▶ [WHAT THE EXERCISE ASKS]
All lines from the one containing "Formally, we have" through the end of the data below must be reproduced exactly, and no others.

▶ [DATA TO USE]
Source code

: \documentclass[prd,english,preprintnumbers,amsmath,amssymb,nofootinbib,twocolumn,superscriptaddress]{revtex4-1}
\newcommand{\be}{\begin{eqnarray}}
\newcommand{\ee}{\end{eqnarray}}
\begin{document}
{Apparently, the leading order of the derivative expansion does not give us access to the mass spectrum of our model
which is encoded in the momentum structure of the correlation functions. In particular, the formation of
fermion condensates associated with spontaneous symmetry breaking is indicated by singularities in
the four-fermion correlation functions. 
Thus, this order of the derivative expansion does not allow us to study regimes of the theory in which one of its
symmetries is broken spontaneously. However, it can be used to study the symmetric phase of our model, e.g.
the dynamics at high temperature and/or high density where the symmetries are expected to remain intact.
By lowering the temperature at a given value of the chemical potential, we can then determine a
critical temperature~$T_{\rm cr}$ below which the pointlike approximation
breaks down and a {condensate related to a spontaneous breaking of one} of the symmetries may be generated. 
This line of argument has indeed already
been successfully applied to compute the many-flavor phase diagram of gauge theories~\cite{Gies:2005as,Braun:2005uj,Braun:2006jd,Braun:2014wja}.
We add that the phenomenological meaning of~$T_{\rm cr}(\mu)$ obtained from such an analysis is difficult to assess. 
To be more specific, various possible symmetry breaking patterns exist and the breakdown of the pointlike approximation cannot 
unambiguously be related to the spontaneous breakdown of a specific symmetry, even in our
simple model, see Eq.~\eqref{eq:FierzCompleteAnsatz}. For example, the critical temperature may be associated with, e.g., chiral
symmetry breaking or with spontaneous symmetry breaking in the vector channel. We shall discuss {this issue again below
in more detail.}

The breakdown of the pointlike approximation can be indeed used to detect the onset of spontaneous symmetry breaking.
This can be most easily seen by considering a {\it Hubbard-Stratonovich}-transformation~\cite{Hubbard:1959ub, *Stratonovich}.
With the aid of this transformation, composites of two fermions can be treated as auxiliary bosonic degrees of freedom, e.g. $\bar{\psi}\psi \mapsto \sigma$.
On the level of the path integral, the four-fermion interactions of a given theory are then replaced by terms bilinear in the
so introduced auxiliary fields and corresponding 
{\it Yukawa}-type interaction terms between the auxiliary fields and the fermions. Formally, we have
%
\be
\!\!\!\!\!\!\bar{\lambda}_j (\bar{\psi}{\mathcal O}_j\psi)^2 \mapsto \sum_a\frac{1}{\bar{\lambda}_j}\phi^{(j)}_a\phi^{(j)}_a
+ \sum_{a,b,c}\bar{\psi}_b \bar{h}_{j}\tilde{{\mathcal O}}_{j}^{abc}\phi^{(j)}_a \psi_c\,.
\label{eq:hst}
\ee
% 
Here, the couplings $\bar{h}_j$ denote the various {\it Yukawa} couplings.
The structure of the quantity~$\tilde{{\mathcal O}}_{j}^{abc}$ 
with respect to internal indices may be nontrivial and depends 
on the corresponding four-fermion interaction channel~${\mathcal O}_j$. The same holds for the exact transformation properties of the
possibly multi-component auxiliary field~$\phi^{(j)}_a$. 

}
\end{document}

▶ [RESPONSE BOX]
{\it Yukawa}-type interaction terms between the auxiliary fields and the fermions. Formally, we have
%
\be
\!\!\!\!\!\!\bar{\lambda}_j (\bar{\psi}{\mathcal O}_j\psi)^2 \mapsto \sum_a\frac{1}{\bar{\lambda}_j}\phi^{(j)}_a\phi^{(j)}_a
+ \sum_{a,b,c}\bar{\psi}_b \bar{h}_{j}\tilde{{\mathcal O}}_{j}^{abc}\phi^{(j)}_a \psi_c\,.
\label{eq:hst}
\ee
% 
Here, the couplings $\bar{h}_j$ denote the various {\it Yukawa} couplings.
The structure of the quantity~$\tilde{{\mathcal O}}_{j}^{abc}$ 
with respect to internal indices may be nontrivial and depends 
on the corresponding four-fermion interaction channel~${\mathcal O}_j$. The same holds for the exact transformation properties of the
possibly multi-component auxiliary field~$\phi^{(j)}_a$. 

}
\end{document}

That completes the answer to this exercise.